Getting fit in your local… Your choice of physical activities is endless!

…town hall…village hall…school hall…miners’ welfare hall…scout hut…church hall…vestry…community centre… or any other meeting place at the heart of your community.

When you’re managing a community building, you’re constantly looking to raise funds and recruit volunteers.
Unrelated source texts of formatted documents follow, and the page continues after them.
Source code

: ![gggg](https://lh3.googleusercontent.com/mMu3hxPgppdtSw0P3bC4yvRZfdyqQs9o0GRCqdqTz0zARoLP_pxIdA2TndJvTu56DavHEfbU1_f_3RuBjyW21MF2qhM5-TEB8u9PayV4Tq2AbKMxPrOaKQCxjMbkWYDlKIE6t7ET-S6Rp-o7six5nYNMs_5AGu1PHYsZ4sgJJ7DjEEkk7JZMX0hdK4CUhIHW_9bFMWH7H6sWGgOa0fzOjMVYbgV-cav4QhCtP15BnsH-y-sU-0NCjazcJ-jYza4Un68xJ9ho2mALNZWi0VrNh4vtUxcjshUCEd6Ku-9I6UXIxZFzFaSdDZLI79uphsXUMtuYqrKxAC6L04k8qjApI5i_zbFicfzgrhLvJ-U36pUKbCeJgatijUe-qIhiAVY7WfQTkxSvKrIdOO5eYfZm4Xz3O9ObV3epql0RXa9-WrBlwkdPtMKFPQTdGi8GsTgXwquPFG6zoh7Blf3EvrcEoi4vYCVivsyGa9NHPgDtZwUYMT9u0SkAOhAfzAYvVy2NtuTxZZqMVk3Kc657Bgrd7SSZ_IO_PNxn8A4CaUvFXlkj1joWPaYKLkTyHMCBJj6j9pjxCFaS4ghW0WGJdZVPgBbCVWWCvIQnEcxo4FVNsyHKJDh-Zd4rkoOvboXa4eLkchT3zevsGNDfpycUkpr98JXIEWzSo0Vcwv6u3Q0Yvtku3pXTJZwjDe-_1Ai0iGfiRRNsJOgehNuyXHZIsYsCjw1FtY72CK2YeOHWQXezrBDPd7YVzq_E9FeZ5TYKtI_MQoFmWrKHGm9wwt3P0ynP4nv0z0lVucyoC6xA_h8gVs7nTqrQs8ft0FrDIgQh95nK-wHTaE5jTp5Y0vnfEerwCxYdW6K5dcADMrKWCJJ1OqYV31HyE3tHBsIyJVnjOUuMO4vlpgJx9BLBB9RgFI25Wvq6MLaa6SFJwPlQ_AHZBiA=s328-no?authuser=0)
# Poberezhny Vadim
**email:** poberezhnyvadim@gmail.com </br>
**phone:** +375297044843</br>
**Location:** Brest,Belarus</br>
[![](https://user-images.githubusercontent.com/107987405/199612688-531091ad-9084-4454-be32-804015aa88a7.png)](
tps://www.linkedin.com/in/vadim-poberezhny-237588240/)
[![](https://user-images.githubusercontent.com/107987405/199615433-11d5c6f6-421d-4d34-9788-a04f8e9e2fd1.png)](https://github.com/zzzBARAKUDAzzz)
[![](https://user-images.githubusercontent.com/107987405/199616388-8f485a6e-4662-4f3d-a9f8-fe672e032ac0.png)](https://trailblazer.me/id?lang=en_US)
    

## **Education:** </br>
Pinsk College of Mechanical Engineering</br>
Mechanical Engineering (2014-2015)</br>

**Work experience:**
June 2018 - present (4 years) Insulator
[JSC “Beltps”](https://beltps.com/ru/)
You’ve probably found that widening the range of activities is the best way to bring in new people. So introducing more physical activities could be the best thing for your community:

  • You could organise a weekly walking club, beginning and ending at the hall;
  • Involve a local club or group, like the WI. Arrange a fun fitness session to start half an hour before their weekly meetings;
  • Set up a new indoor bowling club. Arrange tournaments, local leagues…;
  • Promote your own Celebrity Come Dancing – try a new form of dance every week!;
  • Teach 3 nights of Aerobics - Beginners, Intermediates and Advanced;
  • Target the over 40s with their own keep-fit programme. Teach them Belly Dancing. And don’t forget Yoga, Tai Chi, Pilates…;
  • Launch the "Girls Aloud" Club - a chance to drop the kids off at school, then join the girls for a walk, a bike ride, or maybe a dance class;
  • Or the Rusty Rackets Club – a haven for forgotten players. Try mini tennis, badminton or table tennis. It doesn’t have to be a 5 set marathon!

Your choice of physical activities is endless. But before you settle on a concrete plan of action, there’s a little research to be done:

  • How many suitable rooms does your community building have?
  • Physical activities need plenty of space. How much is available?
  • Do you offer wheelchair access?
  • Are your flooring, lighting, walls and heating compatible with your proposed activities?
  • Is the ceiling high enough?
  • Is there storage for your equipment?
  • Is there a suitable room that can double as a changing area?
  • Are the walls soundproofed?
  • Is a stage available if needed?
  • Is there suitable ground for outdoor games, including a grassed area for summer activities?
  • Is there outdoor lighting for the winter months?
  • And finally, what activities would be popular with your local community?

These questions can help you build a suitable activities programme. But you’ll also need to know if similar activities are already offered nearby. And, of course, whether there’s a qualified session leader available.